Sesto San Giovanni, la città operaia premiata con la medaglia d’oro per la lotta partigiana contro i nazifascisti, questa mattina ha commemorato l’anniversario della morte di Gilberto Levi, partigiano ed operaio delle Acciaierie Falck ucciso per rappresaglia dai fascisti il 23 settembre 1944. Stamane, alle ore 11, in piazza IV Novembre, al Rondò, proprio nel luogo in cui Gilberto Levi venne assassinato, si è tenuta la commemorazione, organizzata dall’Anpi di Sesto, nel corso della quale sono stati depositati dei fiori sulla lapide del defunto.

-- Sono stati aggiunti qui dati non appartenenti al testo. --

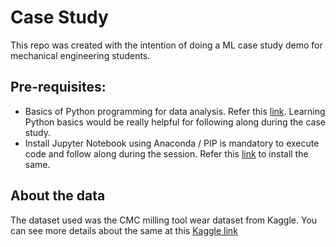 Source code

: # Case Study
This repo was created with the intention of doing a ML case study demo for mechanical engineering students.

## Pre-requisites:
- Basics of Python programming for data analysis. Refer this [link](https://www.w3schools.com/python/). Learning Python basics would be really helpful for following along during the case study.
- Install Jupyter Notebook using Anaconda / PIP is mandatory to execute code and follow along during the session. Refer this [link](https://www.mygreatlearning.com/blog/how-to-install-jupyter-notebook/#:~:text=written%20in%20Python.-,Installing%20Jupyter%20Notebook%20using%20Anaconda,-Anaconda%20platform%20also) to install the same.

## About the data
The dataset used was the CMC milling tool wear dataset from Kaggle. You can see more details about the same at this [Kaggle link](https://www.kaggle.com/datasets/shasun/tool-wear-detection-in-cnc-mill/code?datasetId=18653&amp;sortBy=voteCount)
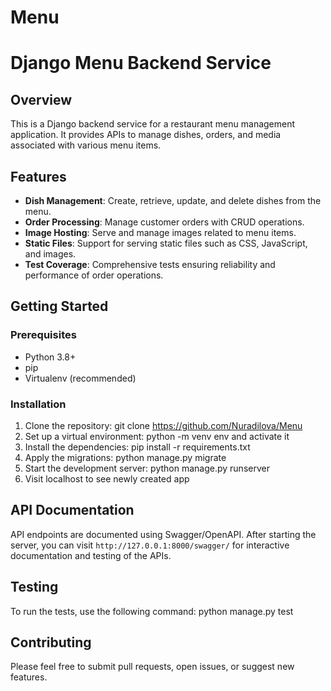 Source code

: # Menu

# Django Menu Backend Service

## Overview

This is a Django backend service for a restaurant menu management application. It provides APIs to manage dishes, orders, and media associated with various menu items.

## Features

- **Dish Management**: Create, retrieve, update, and delete dishes from the menu.
- **Order Processing**: Manage customer orders with CRUD operations.
- **Image Hosting**: Serve and manage images related to menu items.
- **Static Files**: Support for serving static files such as CSS, JavaScript, and images.
- **Test Coverage**: Comprehensive tests ensuring reliability and performance of order operations.

## Getting Started

### Prerequisites

- Python 3.8+
- pip
- Virtualenv (recommended)

### Installation

1. Clone the repository: git clone https://github.com/Nuradilova/Menu
2. Set up a virtual environment: python -m venv env and activate it
3. Install the dependencies: pip install -r requirements.txt
4. Apply the migrations: python manage.py migrate
5. Start the development server: python manage.py runserver
6. Visit localhost to see newly created app

## API Documentation

API endpoints are documented using Swagger/OpenAPI. After starting the server, you can visit `http://127.0.0.1:8000/swagger/` for interactive documentation and testing of the APIs.

## Testing

To run the tests, use the following command: python manage.py test

## Contributing

Please feel free to submit pull requests, open issues, or suggest new features.
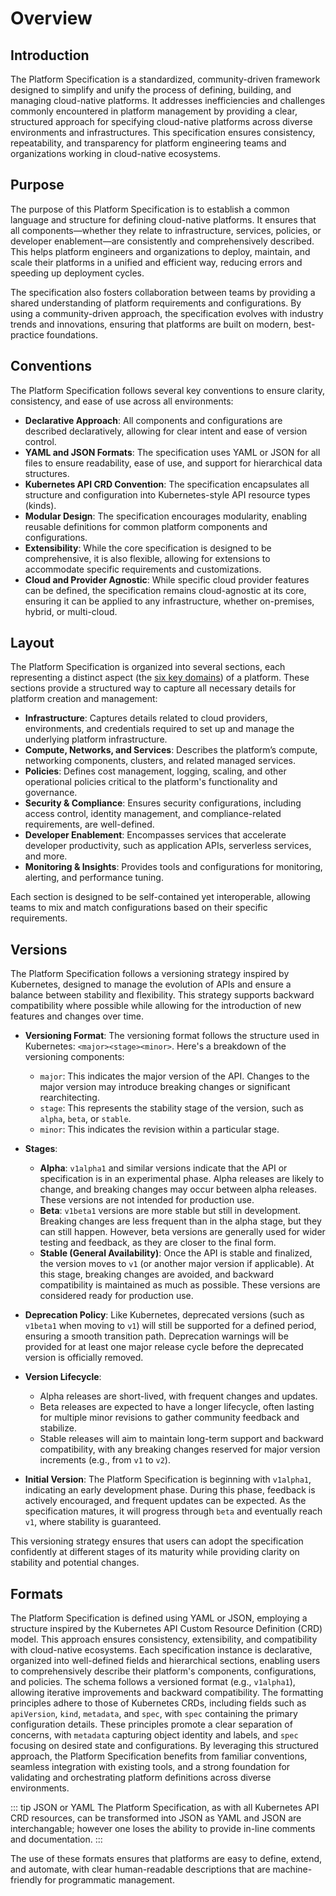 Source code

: # Overview

## Introduction

The Platform Specification is a standardized, community-driven framework designed to simplify and unify the process of defining, building, and managing cloud-native platforms. It addresses inefficiencies and challenges commonly encountered in platform management by providing a clear, structured approach for specifying cloud-native platforms across diverse environments and infrastructures. This specification ensures consistency, repeatability, and transparency for platform engineering teams and organizations working in cloud-native ecosystems.

## Purpose

The purpose of this Platform Specification is to establish a common language and structure for defining cloud-native platforms. It ensures that all components—whether they relate to infrastructure, services, policies, or developer enablement—are consistently and comprehensively described. This helps platform engineers and organizations to deploy, maintain, and scale their platforms in a unified and efficient way, reducing errors and speeding up deployment cycles.

The specification also fosters collaboration between teams by providing a shared understanding of platform requirements and configurations. By using a community-driven approach, the specification evolves with industry trends and innovations, ensuring that platforms are built on modern, best-practice foundations.

## Conventions

The Platform Specification follows several key conventions to ensure clarity, consistency, and ease of use across all environments:

- **Declarative Approach**: All components and configurations are described declaratively, allowing for clear intent and ease of version control.
- **YAML and JSON Formats**: The specification uses YAML or JSON for all files to ensure readability, ease of use, and support for hierarchical data structures.
- **Kubernetes API CRD Convention**: The specification encapsulates all structure and configuration into Kubernetes-style API resource types (kinds).
- **Modular Design**: The specification encourages modularity, enabling reusable definitions for common platform components and configurations.
- **Extensibility**: While the core specification is designed to be comprehensive, it is also flexible, allowing for extensions to accommodate specific requirements and customizations.
- **Cloud and Provider Agnostic**: While specific cloud provider features can be defined, the specification remains cloud-agnostic at its core, ensuring it can be applied to any infrastructure, whether on-premises, hybrid, or multi-cloud.

## Layout

The Platform Specification is organized into several sections, each representing a distinct aspect (the [six key domains](./key-domains)) of a platform. These sections provide a structured way to capture all necessary details for platform creation and management:

- **Infrastructure**: Captures details related to cloud providers, environments, and credentials required to set up and manage the underlying platform infrastructure.
- **Compute, Networks, and Services**: Describes the platform’s compute, networking components, clusters, and related managed services.
- **Policies**: Defines cost management, logging, scaling, and other operational policies critical to the platform's functionality and governance.
- **Security & Compliance**: Ensures security configurations, including access control, identity management, and compliance-related requirements, are well-defined.
- **Developer Enablement**: Encompasses services that accelerate developer productivity, such as application APIs, serverless services, and more.
- **Monitoring & Insights**: Provides tools and configurations for monitoring, alerting, and performance tuning.

Each section is designed to be self-contained yet interoperable, allowing teams to mix and match configurations based on their specific requirements.

## Versions

The Platform Specification follows a versioning strategy inspired by Kubernetes, designed to manage the evolution of APIs and ensure a balance between stability and flexibility. This strategy supports backward compatibility where possible while allowing for the introduction of new features and changes over time.

- **Versioning Format**: The versioning format follows the structure used in Kubernetes: `<major><stage><minor>`. Here's a breakdown of the versioning components:

  - `major`: This indicates the major version of the API. Changes to the major version may introduce breaking changes or significant rearchitecting.
  - `stage`: This represents the stability stage of the version, such as `alpha`, `beta`, or `stable`.
  - `minor`: This indicates the revision within a particular stage.

- **Stages**:
  - **Alpha**: `v1alpha1` and similar versions indicate that the API or specification is in an experimental phase. Alpha releases are likely to change, and breaking changes may occur between alpha releases. These versions are not intended for production use.
  - **Beta**: `v1beta1` versions are more stable but still in development. Breaking changes are less frequent than in the alpha stage, but they can still happen. However, beta versions are generally used for wider testing and feedback, as they are closer to the final form.
  - **Stable (General Availability)**: Once the API is stable and finalized, the version moves to `v1` (or another major version if applicable). At this stage, breaking changes are avoided, and backward compatibility is maintained as much as possible. These versions are considered ready for production use.

- **Deprecation Policy**: Like Kubernetes, deprecated versions (such as `v1beta1` when moving to `v1`) will still be supported for a defined period, ensuring a smooth transition path. Deprecation warnings will be provided for at least one major release cycle before the deprecated version is officially removed.

- **Version Lifecycle**:
  - Alpha releases are short-lived, with frequent changes and updates.
  - Beta releases are expected to have a longer lifecycle, often lasting for multiple minor revisions to gather community feedback and stabilize.
  - Stable releases will aim to maintain long-term support and backward compatibility, with any breaking changes reserved for major version increments (e.g., from `v1` to `v2`).

- **Initial Version**: The Platform Specification is beginning with `v1alpha1`, indicating an early development phase. During this phase, feedback is actively encouraged, and frequent updates can be expected. As the specification matures, it will progress through `beta` and eventually reach `v1`, where stability is guaranteed.

This versioning strategy ensures that users can adopt the specification confidently at different stages of its maturity while providing clarity on stability and potential changes.

## Formats

The Platform Specification is defined using YAML or JSON, employing a structure inspired by the Kubernetes API Custom Resource Definition (CRD) model. This approach ensures consistency, extensibility, and compatibility with cloud-native ecosystems. Each specification instance is declarative, organized into well-defined fields and hierarchical sections, enabling users to comprehensively describe their platform's components, configurations, and policies. The schema follows a versioned format (e.g., `v1alpha1`), allowing iterative improvements and backward compatibility. The formatting principles adhere to those of Kubernetes CRDs, including fields such as `apiVersion`, `kind`, `metadata`, and `spec`, with `spec` containing the primary configuration details. These principles promote a clear separation of concerns, with `metadata` capturing object identity and labels, and `spec` focusing on desired state and configurations. By leveraging this structured approach, the Platform Specification benefits from familiar conventions, seamless integration with existing tools, and a strong foundation for validating and orchestrating platform definitions across diverse environments.

::: tip JSON or YAML
The Platform Specification, as with all Kubernetes API CRD resources, can be transformed into JSON as YAML and JSON are interchangable; however one loses the ability to provide in-line comments and documentation.
:::

The use of these formats ensures that platforms are easy to define, extend, and automate, with clear human-readable descriptions that are machine-friendly for programmatic management.

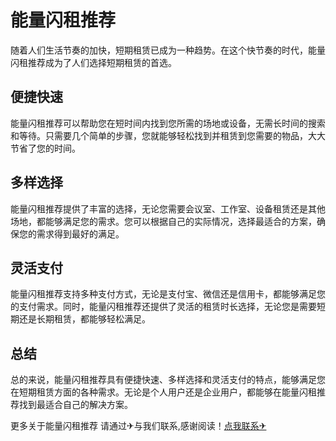 # 能量闪租推荐

随着人们生活节奏的加快，短期租赁已成为一种趋势。在这个快节奏的时代，能量闪租推荐成为了人们选择短期租赁的首选。

## 便捷快速

能量闪租推荐可以帮助您在短时间内找到您所需的场地或设备，无需长时间的搜索和等待。只需要几个简单的步骤，您就能够轻松找到并租赁到您需要的物品，大大节省了您的时间。

## 多样选择

能量闪租推荐提供了丰富的选择，无论您需要会议室、工作室、设备租赁还是其他场地，都能够满足您的需求。您可以根据自己的实际情况，选择最适合的方案，确保您的需求得到最好的满足。

## 灵活支付

能量闪租推荐支持多种支付方式，无论是支付宝、微信还是信用卡，都能够满足您的支付需求。同时，能量闪租推荐还提供了灵活的租赁时长选择，无论您是需要短期还是长期租赁，都能够轻松满足。

## 总结

总的来说，能量闪租推荐具有便捷快速、多样选择和灵活支付的特点，能够满足您在短期租赁方面的各种需求。无论是个人用户还是企业用户，都能够在能量闪租推荐找到最适合自己的解决方案。

更多关于能量闪租推荐 请通过✈与我们联系,感谢阅读！[点我联系✈](https://en.G208.com)
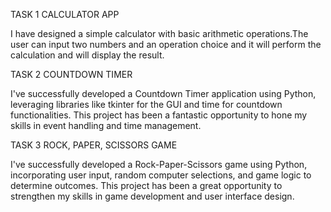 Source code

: TASK 1 
CALCULATOR APP

I have designed a simple calculator with basic arithmetic operations.The user can input two numbers and an operation choice and it will perform the calculation and will display the result.

TASK 2
COUNTDOWN TIMER

I've successfully developed a Countdown Timer application using Python, leveraging libraries like tkinter for the GUI and time for countdown functionalities. This project has been a fantastic opportunity to hone my skills in event handling and time management.

TASK 3
ROCK, PAPER, SCISSORS GAME

I've successfully developed a Rock-Paper-Scissors game using Python, incorporating user input, random computer selections, and game logic to determine outcomes. This project has been a great opportunity to strengthen my skills in game development and user interface design.
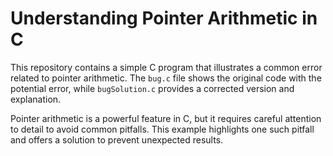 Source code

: # Understanding Pointer Arithmetic in C
This repository contains a simple C program that illustrates a common error related to pointer arithmetic. The `bug.c` file shows the original code with the potential error, while `bugSolution.c` provides a corrected version and explanation.

Pointer arithmetic is a powerful feature in C, but it requires careful attention to detail to avoid common pitfalls. This example highlights one such pitfall and offers a solution to prevent unexpected results. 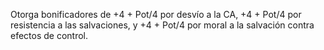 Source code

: Otorga bonificadores de +4 + Pot/4 por desvío a la CA, +4 + Pot/4 por resistencia a las salvaciones, y +4 + Pot/4 por moral a la salvación contra efectos de control.
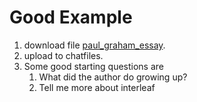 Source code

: # Good Example

1. download file [paul_graham_essay](./paul_graham_essay.txt).
2. upload to chatfiles.
3. Some good starting questions are
   1. What did the author do growing up?
   2. Tell me more about interleaf



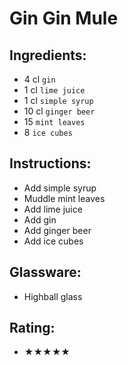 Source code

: # Gin Gin Mule

## Ingredients:
- 4 cl `gin`
- 1 cl `lime juice`
- 1 cl `simple syrup`
- 10 cl `ginger beer`
- 15 `mint leaves`
- 8 `ice cubes`

## Instructions:
- Add simple syrup
- Muddle mint leaves
- Add lime juice
- Add gin
- Add ginger beer
- Add ice cubes

## Glassware:
- Highball glass

## Rating:
- ★★★★★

Alla cerimonia, svoltasi nel pieno rispetto delle norme anti-Covid, hanno partecipato il presidente del Consiglio comunale sestese Giovanni Fiorino e il rappresentante del direttivo della sezione cittadina dell’Anpi Giampaolo Pietra. “A 76 anni dalla fucilazione al Rondò – ha dichiarato Fiorino- per me è stato molto importante ricordare l’importante figura di Gilberto Levi, grande uomo della Resistenza. Ottenere la libertà e la democrazia è difficile. Entrambe sono sinonimo di rispetto. Rispetto di quelle che sono le idee altrui, anche quelle di tipo politico. Mi è dispiaciuto che a causa del Covid-19 non siano potute essere presenti alla commemorazione anche le scolaresche. Ritengo infatti che sia opportuno tenere sempre vivo il ricordo ai più giovani di questi nostri eroi che hanno dato un così alto contributo per la democrazia e per la libertà. Uno dei nostri principali compiti è fornire un orizzonte educativo ai nostro ragazzi”. Gli ha fatto eco Giampaolo Pietra “E’ un orgoglio e un’emozione per me rappresentare il nostro Anpi cittadino alla commemorazione di Gilberto Levi. Questi momenti sono quelli nei quali portiamo acqua ai fiori disseminati nella nostra città, le lapidi dei nostri martiri, fiori che sono steli di memoria e di monito per non mollare mai le battaglie per la libertà e la democrazia”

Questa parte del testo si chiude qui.